Tomsi Tohir Pimpin Rapat Koordinasi Program 3 Juta Rumah
Jakarta, 27 Juli 2026 — Kementerian Dalam Negeri menggelar rapat strategis percepatan Program 3 Juta Rumah yang dipimpin langsung Sekretaris Jenderal Tomsi Tohir. Pertemuan digelar Senin pagi di kan...
Jakarta, 27 Juli 2026 — Kementerian Dalam Negeri menggelar rapat strategis percepatan Program 3 Juta Rumah yang dipimpin langsung Sekretaris Jenderal Tomsi Tohir. Pertemuan digelar Senin pagi di kantor Kemendagri, Jakarta, menandai babak baru upaya pemerintah menuntaskan krisis perumahan nasional.
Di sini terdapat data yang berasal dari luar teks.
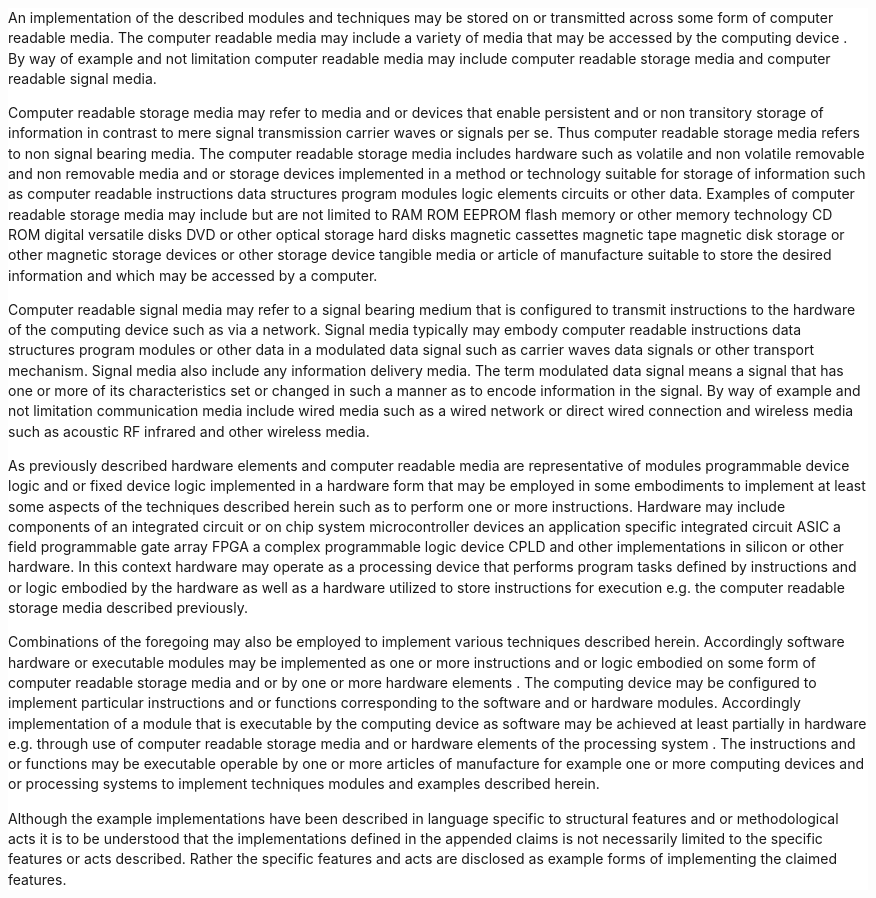 An implementation of the described modules and techniques may be stored on or transmitted across some form of computer readable media. The computer readable media may include a variety of media that may be accessed by the computing device . By way of example and not limitation computer readable media may include computer readable storage media and computer readable signal media. 

 Computer readable storage media may refer to media and or devices that enable persistent and or non transitory storage of information in contrast to mere signal transmission carrier waves or signals per se. Thus computer readable storage media refers to non signal bearing media. The computer readable storage media includes hardware such as volatile and non volatile removable and non removable media and or storage devices implemented in a method or technology suitable for storage of information such as computer readable instructions data structures program modules logic elements circuits or other data. Examples of computer readable storage media may include but are not limited to RAM ROM EEPROM flash memory or other memory technology CD ROM digital versatile disks DVD or other optical storage hard disks magnetic cassettes magnetic tape magnetic disk storage or other magnetic storage devices or other storage device tangible media or article of manufacture suitable to store the desired information and which may be accessed by a computer.

 Computer readable signal media may refer to a signal bearing medium that is configured to transmit instructions to the hardware of the computing device such as via a network. Signal media typically may embody computer readable instructions data structures program modules or other data in a modulated data signal such as carrier waves data signals or other transport mechanism. Signal media also include any information delivery media. The term modulated data signal means a signal that has one or more of its characteristics set or changed in such a manner as to encode information in the signal. By way of example and not limitation communication media include wired media such as a wired network or direct wired connection and wireless media such as acoustic RF infrared and other wireless media.

As previously described hardware elements and computer readable media are representative of modules programmable device logic and or fixed device logic implemented in a hardware form that may be employed in some embodiments to implement at least some aspects of the techniques described herein such as to perform one or more instructions. Hardware may include components of an integrated circuit or on chip system microcontroller devices an application specific integrated circuit ASIC a field programmable gate array FPGA a complex programmable logic device CPLD and other implementations in silicon or other hardware. In this context hardware may operate as a processing device that performs program tasks defined by instructions and or logic embodied by the hardware as well as a hardware utilized to store instructions for execution e.g. the computer readable storage media described previously.

Combinations of the foregoing may also be employed to implement various techniques described herein. Accordingly software hardware or executable modules may be implemented as one or more instructions and or logic embodied on some form of computer readable storage media and or by one or more hardware elements . The computing device may be configured to implement particular instructions and or functions corresponding to the software and or hardware modules. Accordingly implementation of a module that is executable by the computing device as software may be achieved at least partially in hardware e.g. through use of computer readable storage media and or hardware elements of the processing system . The instructions and or functions may be executable operable by one or more articles of manufacture for example one or more computing devices and or processing systems to implement techniques modules and examples described herein.

Although the example implementations have been described in language specific to structural features and or methodological acts it is to be understood that the implementations defined in the appended claims is not necessarily limited to the specific features or acts described. Rather the specific features and acts are disclosed as example forms of implementing the claimed features.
Agenda utama rapat membahas koordinasi lintas kementerian dan pemerintah daerah untuk merealisasikan target ambisius pembangunan 3 juta unit rumah layak huni. Program ini menjadi salah satu prioritas nasional dalam mengatasi backlog perumahan yang mencapai 12,7 juta unit. “Kami tidak bisa lagi bekerja sendiri-sendiri. Semua pihak harus bergerak serentak,” kata Tomsi Tohir membuka rapat.
Mendesak Koordinasi Daerah
Tomsi menekankan pentingnya sinkronisasi data dan percepatan perizinan di tingkat daerah. “Kami butuh komitmen penuh seluruh kepala daerah agar program ini tidak tersendat di lapangan,” ujarnya. Data Kemendagri menunjukkan baru 34 persen pemerintah daerah yang telah menyesuaikan regulasi tata ruang untuk mendukung pembangunan massal. Lambatnya penyesuaian ini dikhawatirkan menghambat realisasi tahun pertama yang menargetkan 750 ribu unit.
Rapat dihadiri perwakilan Kementerian PUPR, Bappenas, Kementerian Keuangan, dan sejumlah gubernur melalui video conference. Pembahasan mencakup penyediaan lahan siap bangun, skema pembiayaan inovatif, dan pengawasan kualitas konstruksi. “Lahan harus clear and clean sebelum proyek dimulai. Tidak boleh ada sengketa yang memperlambat,” tegas Tomsi.
Target Ambisius 2026-2029
Program 3 Juta Rumah merupakan kelanjutan dari program sebelumnya yang hanya mencapai 1,2 juta unit. Pemerintah menargetkan 750 ribu unit per tahun hingga 2029. Sumber pendanaan berasal dari APBN, investasi swasta, dan skema KPR bersubsidi berbunga rendah. Program ini diharapkan menciptakan 2,5 juta lapangan kerja baru di sektor konstruksi dan industri pendukung.
“Kami ingin memastikan setiap rupiah yang dikeluarkan tepat sasaran dan rumah yang dibangun benar-benar dihuni oleh masyarakat berpenghasilan rendah,” tegas Tomsi. Ia meminta jajarannya menyelesaikan pemetaan calon penerima paling lambat akhir Agustus 2026. Data terpadu kesejahteraan sosial akan digunakan sebagai basis seleksi transparan.
Dashboard Digital untuk Transparansi
Kemendagri juga menyiapkan dashboard digital yang dapat diakses publik untuk memantau progres pembangunan secara real-time. “Masyarakat bisa melihat langsung mana proyek yang on-track dan mana yang mangkrak. Ini bentuk transparansi kami,” jelas Tomsi. Dashboard ini akan menghubungkan data dari 514 kabupaten/kota dan melaporkan kemajuan fisik serta serapan anggaran setiap minggu.
Rapat berlangsung selama tiga jam dan menghasilkan tujuh poin rekomendasi yang akan disampaikan langsung ke Presiden pada rapat kabinet terbatas minggu depan. Poin-poin tersebut meliputi penyederhanaan izin mendirikan bangunan, insentif fiskal bagi pengembang, penguatan peran bank daerah, dan skema sanksi bagi daerah yang lamban.
Pengamat perumahan menyambut baik inisiatif ini namun mengingatkan tantangan besar di lapangan. “Penyediaan lahan di kota-kota besar sangat sulit. Tanpa opsi rumah susun bertingkat, target 3 juta bisa mustahil tercapai,” komentar pengamat dari UGM. Pemerintah berencana mengalokasikan 60 persen target untuk hunian vertikal di perkotaan dan sisanya rumah tapak di pedesaan.